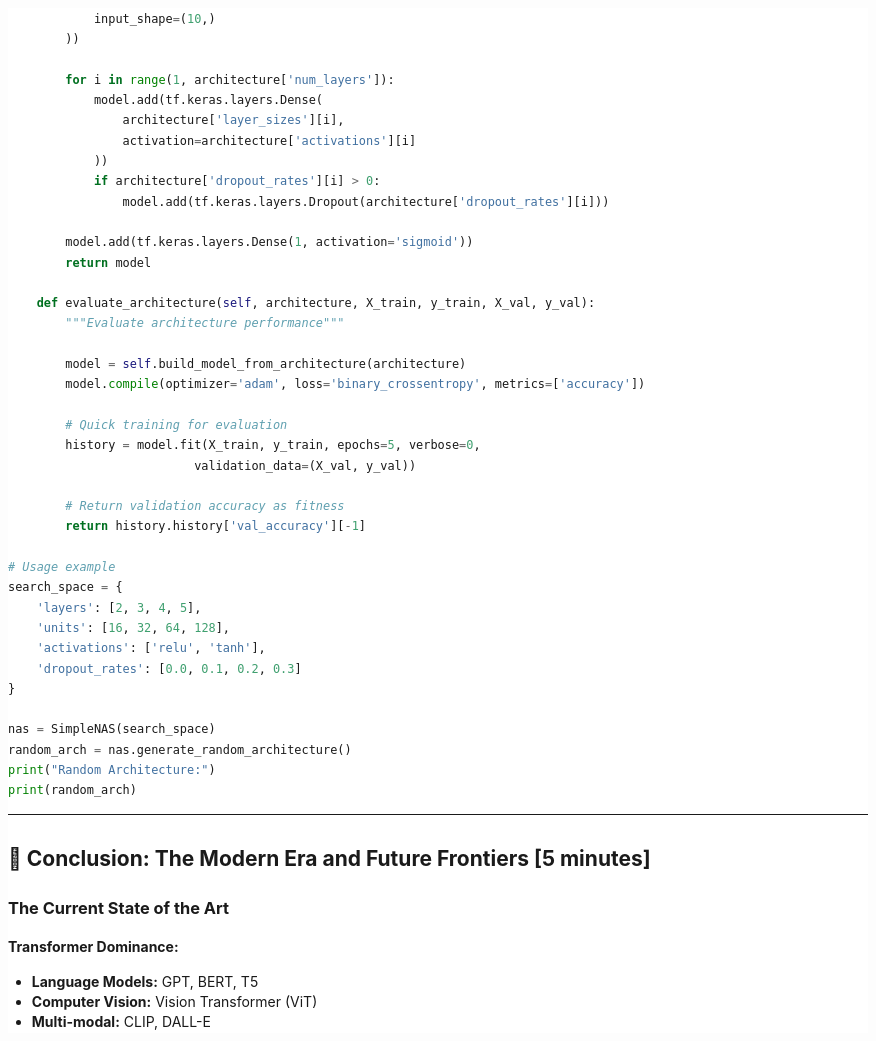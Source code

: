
 ```python
            input_shape=(10,)
        ))

        for i in range(1, architecture['num_layers']):
            model.add(tf.keras.layers.Dense(
                architecture['layer_sizes'][i],
                activation=architecture['activations'][i]
            ))
            if architecture['dropout_rates'][i] > 0:
                model.add(tf.keras.layers.Dropout(architecture['dropout_rates'][i]))

        model.add(tf.keras.layers.Dense(1, activation='sigmoid'))
        return model

    def evaluate_architecture(self, architecture, X_train, y_train, X_val, y_val):
        """Evaluate architecture performance"""

        model = self.build_model_from_architecture(architecture)
        model.compile(optimizer='adam', loss='binary_crossentropy', metrics=['accuracy'])

        # Quick training for evaluation
        history = model.fit(X_train, y_train, epochs=5, verbose=0,
                          validation_data=(X_val, y_val))

        # Return validation accuracy as fitness
        return history.history['val_accuracy'][-1]

# Usage example
search_space = {
    'layers': [2, 3, 4, 5],
    'units': [16, 32, 64, 128],
    'activations': ['relu', 'tanh'],
    'dropout_rates': [0.0, 0.1, 0.2, 0.3]
}

nas = SimpleNAS(search_space)
random_arch = nas.generate_random_architecture()
print("Random Architecture:")
print(random_arch)
```

---

## 🎯 Conclusion: The Modern Era and Future Frontiers [5 minutes]

### The Current State of the Art

**Transformer Dominance:**
- **Language Models:** GPT, BERT, T5
- **Computer Vision:** Vision Transformer (ViT)
- **Multi-modal:** CLIP, DALL-E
=======
**Task requirements**
Check each line of the material for the word "Dense". Copy the ones that have it.

**Task answer**
            model.add(tf.keras.layers.Dense(
        model.add(tf.keras.layers.Dense(1, activation='sigmoid'))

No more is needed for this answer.